Pergunta hoje um jornal: “Queres ver que o dr. Costa vai conseguir a quadratura do círculo: repor salários e pensões, reduzir a carga fiscal, ter mais investimento e mais crescimento, e ao mesmo tempo manter a tendência da descida do défice orçamental (agora para 2,4%) e do défice estrutural (agora reduzido em 0,4 pontos)? Queres ver que o dr. Costa consegue agradar aos gregos (sem ofensa para os gregos!) de Bruxelas e aos troianos do Bloco de Esquerda e do PCP?”
Não sei se consegue. Mas sei – haverá quem não saiba? – a monumental desgraça que nos vai acontecer se conseguir. Mais despesa, menos receita e, ao mesmo tempo, menos dívida e menos défice? Estaremos no manicómio? Não, meus senhores, estaremos, agora sim, ao serviço de uma ideologia – a do PC, do BE e do Galamba – que consiste em levar o jogo à glória a fim de, sobre os escombros, construir o “tempo novo”, o tempo do socialismo propriamente dito.

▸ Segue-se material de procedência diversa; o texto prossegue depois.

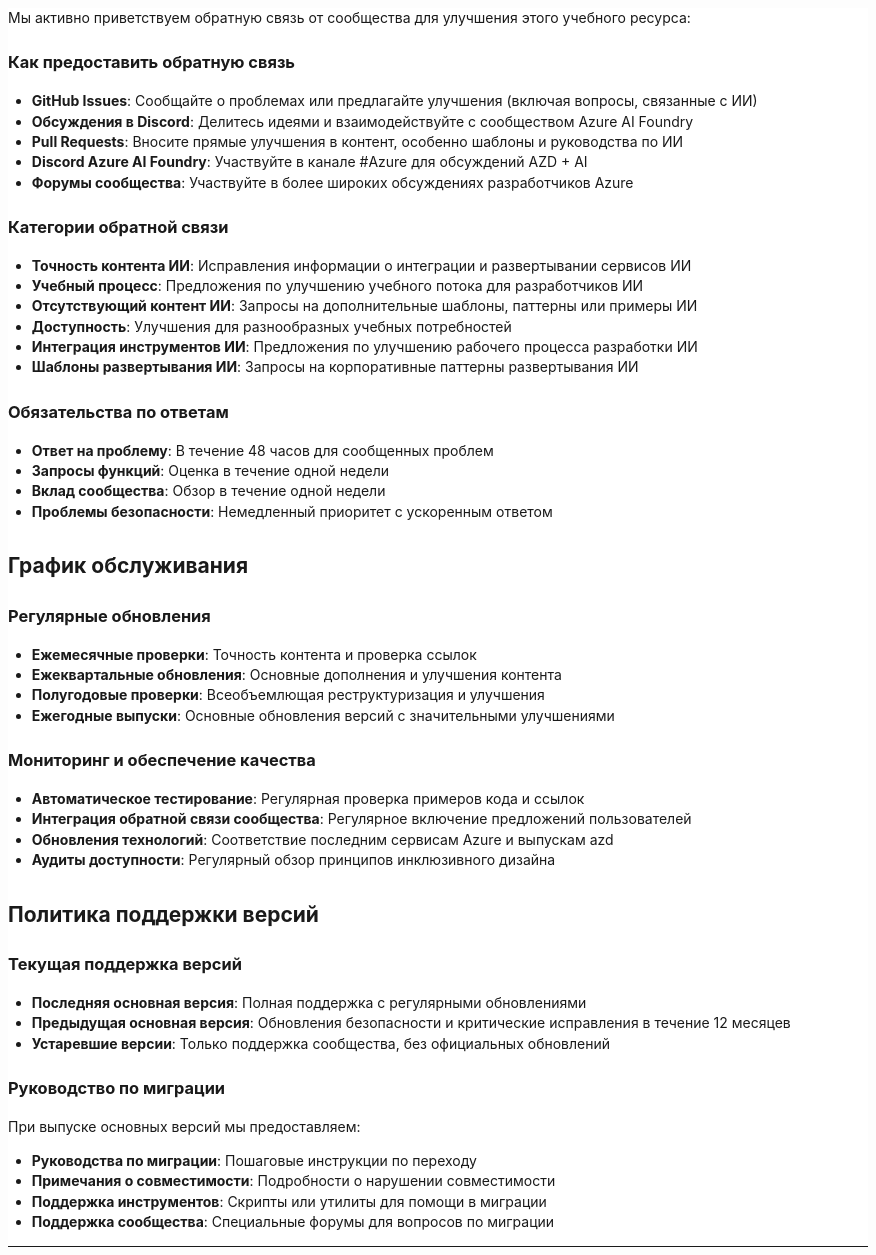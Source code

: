 Мы активно приветствуем обратную связь от сообщества для улучшения этого учебного ресурса:

### Как предоставить обратную связь
- **GitHub Issues**: Сообщайте о проблемах или предлагайте улучшения (включая вопросы, связанные с ИИ)
- **Обсуждения в Discord**: Делитесь идеями и взаимодействуйте с сообществом Azure AI Foundry
- **Pull Requests**: Вносите прямые улучшения в контент, особенно шаблоны и руководства по ИИ
- **Discord Azure AI Foundry**: Участвуйте в канале #Azure для обсуждений AZD + AI
- **Форумы сообщества**: Участвуйте в более широких обсуждениях разработчиков Azure

### Категории обратной связи
- **Точность контента ИИ**: Исправления информации о интеграции и развертывании сервисов ИИ
- **Учебный процесс**: Предложения по улучшению учебного потока для разработчиков ИИ
- **Отсутствующий контент ИИ**: Запросы на дополнительные шаблоны, паттерны или примеры ИИ
- **Доступность**: Улучшения для разнообразных учебных потребностей
- **Интеграция инструментов ИИ**: Предложения по улучшению рабочего процесса разработки ИИ
- **Шаблоны развертывания ИИ**: Запросы на корпоративные паттерны развертывания ИИ

### Обязательства по ответам
- **Ответ на проблему**: В течение 48 часов для сообщенных проблем
- **Запросы функций**: Оценка в течение одной недели
- **Вклад сообщества**: Обзор в течение одной недели
- **Проблемы безопасности**: Немедленный приоритет с ускоренным ответом

## График обслуживания

### Регулярные обновления
- **Ежемесячные проверки**: Точность контента и проверка ссылок
- **Ежеквартальные обновления**: Основные дополнения и улучшения контента
- **Полугодовые проверки**: Всеобъемлющая реструктуризация и улучшения
- **Ежегодные выпуски**: Основные обновления версий с значительными улучшениями

### Мониторинг и обеспечение качества
- **Автоматическое тестирование**: Регулярная проверка примеров кода и ссылок
- **Интеграция обратной связи сообщества**: Регулярное включение предложений пользователей
- **Обновления технологий**: Соответствие последним сервисам Azure и выпускам azd
- **Аудиты доступности**: Регулярный обзор принципов инклюзивного дизайна

## Политика поддержки версий

### Текущая поддержка версий
- **Последняя основная версия**: Полная поддержка с регулярными обновлениями
- **Предыдущая основная версия**: Обновления безопасности и критические исправления в течение 12 месяцев
- **Устаревшие версии**: Только поддержка сообщества, без официальных обновлений

### Руководство по миграции
При выпуске основных версий мы предоставляем:
- **Руководства по миграции**: Пошаговые инструкции по переходу
- **Примечания о совместимости**: Подробности о нарушении совместимости
- **Поддержка инструментов**: Скрипты или утилиты для помощи в миграции
- **Поддержка сообщества**: Специальные форумы для вопросов по миграции

---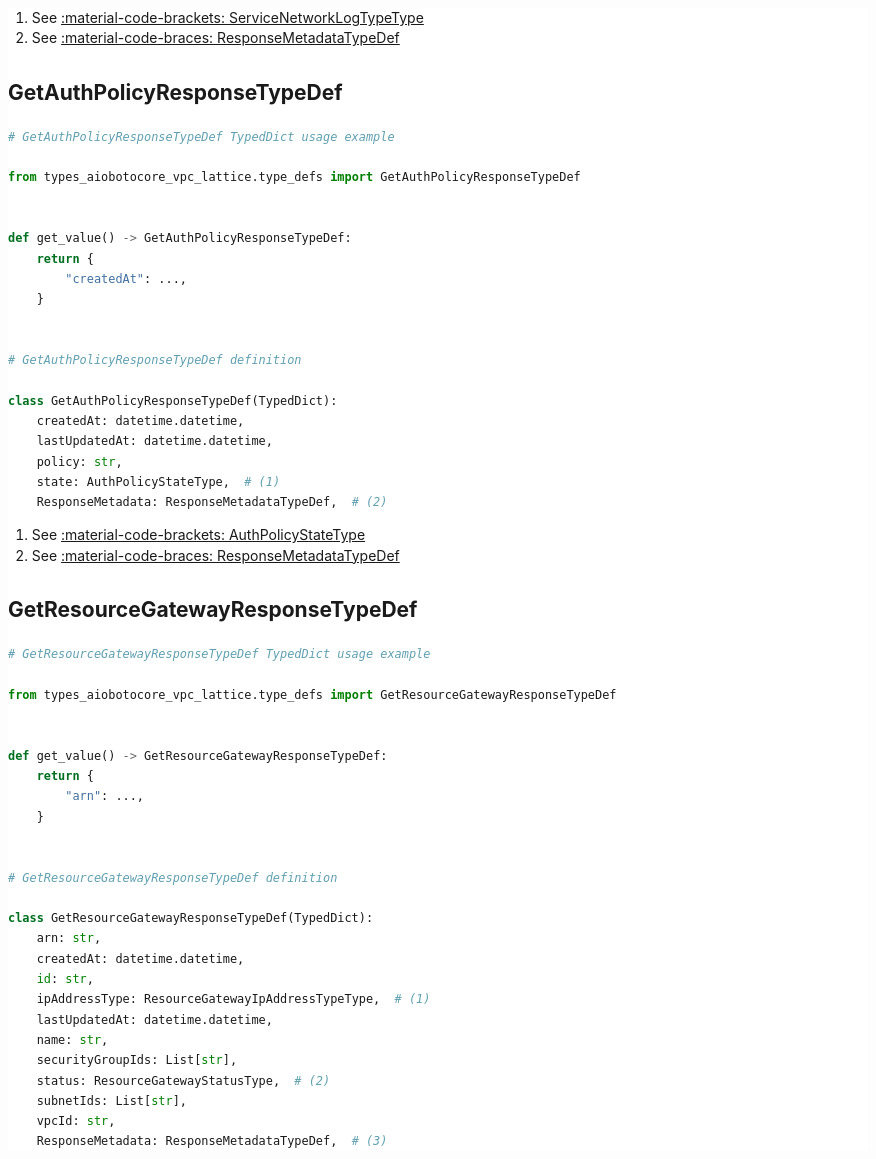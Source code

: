 1. See [:material-code-brackets: ServiceNetworkLogTypeType](./literals.md#servicenetworklogtypetype)
2. See [:material-code-braces: ResponseMetadataTypeDef](./type_defs.md#responsemetadatatypedef)

## GetAuthPolicyResponseTypeDef

```python
# GetAuthPolicyResponseTypeDef TypedDict usage example

from types_aiobotocore_vpc_lattice.type_defs import GetAuthPolicyResponseTypeDef


def get_value() -> GetAuthPolicyResponseTypeDef:
    return {
        "createdAt": ...,
    }


# GetAuthPolicyResponseTypeDef definition

class GetAuthPolicyResponseTypeDef(TypedDict):
    createdAt: datetime.datetime,
    lastUpdatedAt: datetime.datetime,
    policy: str,
    state: AuthPolicyStateType,  # (1)
    ResponseMetadata: ResponseMetadataTypeDef,  # (2)
```

1. See [:material-code-brackets: AuthPolicyStateType](./literals.md#authpolicystatetype)
2. See [:material-code-braces: ResponseMetadataTypeDef](./type_defs.md#responsemetadatatypedef)

## GetResourceGatewayResponseTypeDef

```python
# GetResourceGatewayResponseTypeDef TypedDict usage example

from types_aiobotocore_vpc_lattice.type_defs import GetResourceGatewayResponseTypeDef


def get_value() -> GetResourceGatewayResponseTypeDef:
    return {
        "arn": ...,
    }


# GetResourceGatewayResponseTypeDef definition

class GetResourceGatewayResponseTypeDef(TypedDict):
    arn: str,
    createdAt: datetime.datetime,
    id: str,
    ipAddressType: ResourceGatewayIpAddressTypeType,  # (1)
    lastUpdatedAt: datetime.datetime,
    name: str,
    securityGroupIds: List[str],
    status: ResourceGatewayStatusType,  # (2)
    subnetIds: List[str],
    vpcId: str,
    ResponseMetadata: ResponseMetadataTypeDef,  # (3)
```
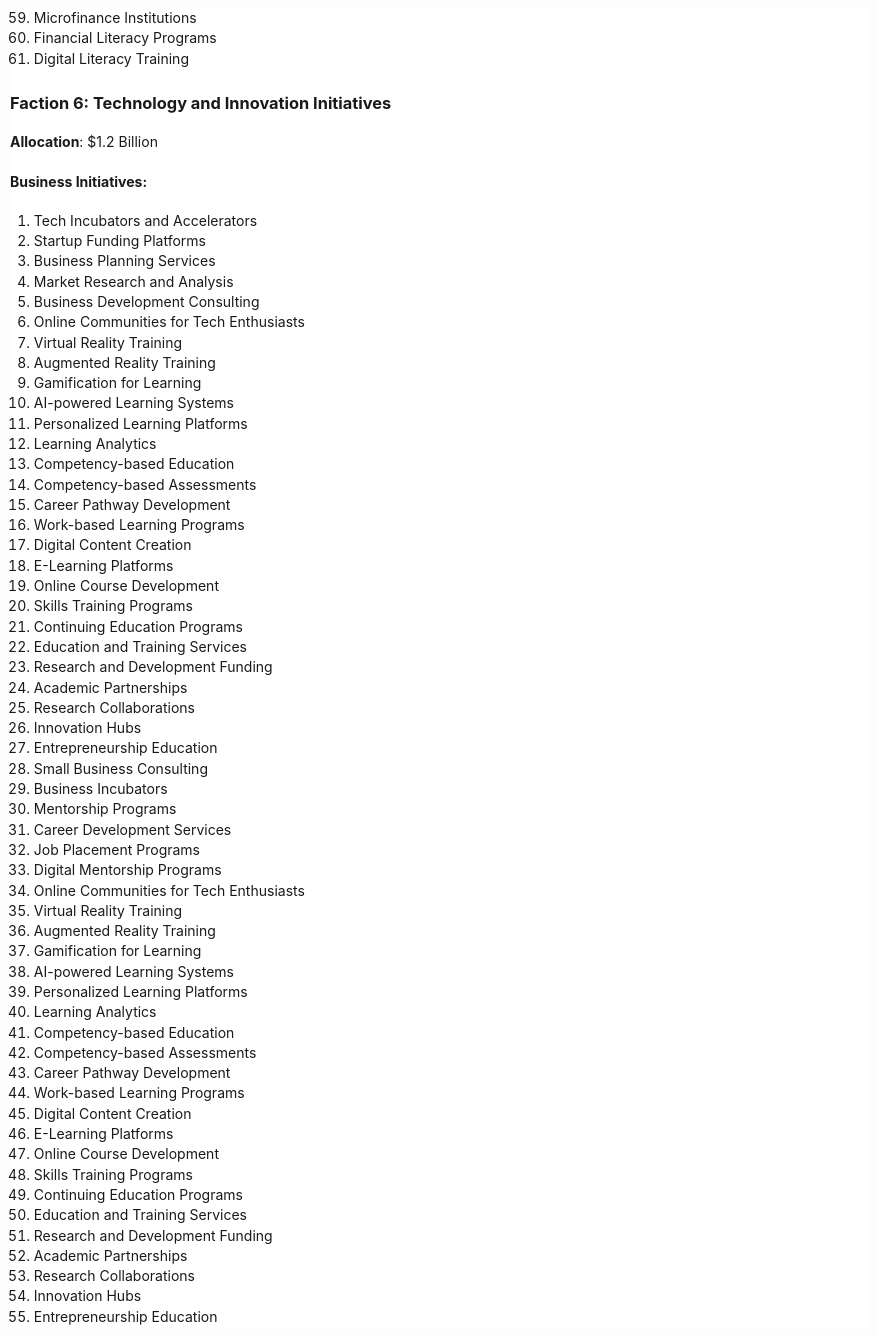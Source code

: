 59. Microfinance Institutions
60. Financial Literacy Programs
61. Digital Literacy Training

### Faction 6: Technology and Innovation Initiatives
**Allocation**: $1.2 Billion

#### Business Initiatives:

1. Tech Incubators and Accelerators
2. Startup Funding Platforms
3. Business Planning Services
4. Market Research and Analysis
5. Business Development Consulting
6. Online Communities for Tech Enthusiasts
7. Virtual Reality Training
8. Augmented Reality Training
9. Gamification for Learning
10. AI-powered Learning Systems
11. Personalized Learning Platforms
12. Learning Analytics
13. Competency-based Education
14. Competency-based Assessments
15. Career Pathway Development
16. Work-based Learning Programs
17. Digital Content Creation
18. E-Learning Platforms
19. Online Course Development
20. Skills Training Programs
21. Continuing Education Programs
22. Education and Training Services
23. Research and Development Funding
24. Academic Partnerships
25. Research Collaborations
26. Innovation Hubs
27. Entrepreneurship Education
28. Small Business Consulting
29. Business Incubators
30. Mentorship Programs
31. Career Development Services
32. Job Placement Programs
33. Digital Mentorship Programs
34. Online Communities for Tech Enthusiasts
35. Virtual Reality Training
36. Augmented Reality Training
37. Gamification for Learning
38. AI-powered Learning Systems
39. Personalized Learning Platforms
40. Learning Analytics
41. Competency-based Education
42. Competency-based Assessments
43. Career Pathway Development
44. Work-based Learning Programs
45. Digital Content Creation
46. E-Learning Platforms
47. Online Course Development
48. Skills Training Programs
49. Continuing Education Programs
50. Education and Training Services
51. Research and Development Funding
52. Academic Partnerships
53. Research Collaborations
54. Innovation Hubs
55. Entrepreneurship Education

Ideologia pura, sem contas, sem inteligência, sem criatividade, cegueira, é do que vive a nossa esquerda, não a “Europa”. Se é certo que a “Europa” ainda não econtrou, nem se sabe se encontrará, solução para os seus problemas – onde os nossos são detalhe – não deixa por isso de ser certo que dois e dois são quatro. Mais certo ainda é que o Costa e o Centeno, ou não sabem que dois e dois são quatro, ou não se distinguem do Jerónimo e da Martins.
E se a “Europa” vier a aceitar seja que versão for das propostas desta malta, isto é, se o Costa conseguir? É sabido o resultado: mais impostos, mais impostos, mais impostos, investimento nenhum, confiança zero, lixo nos mercados, juros galopantes. Uma questão de meses. Preparem-se.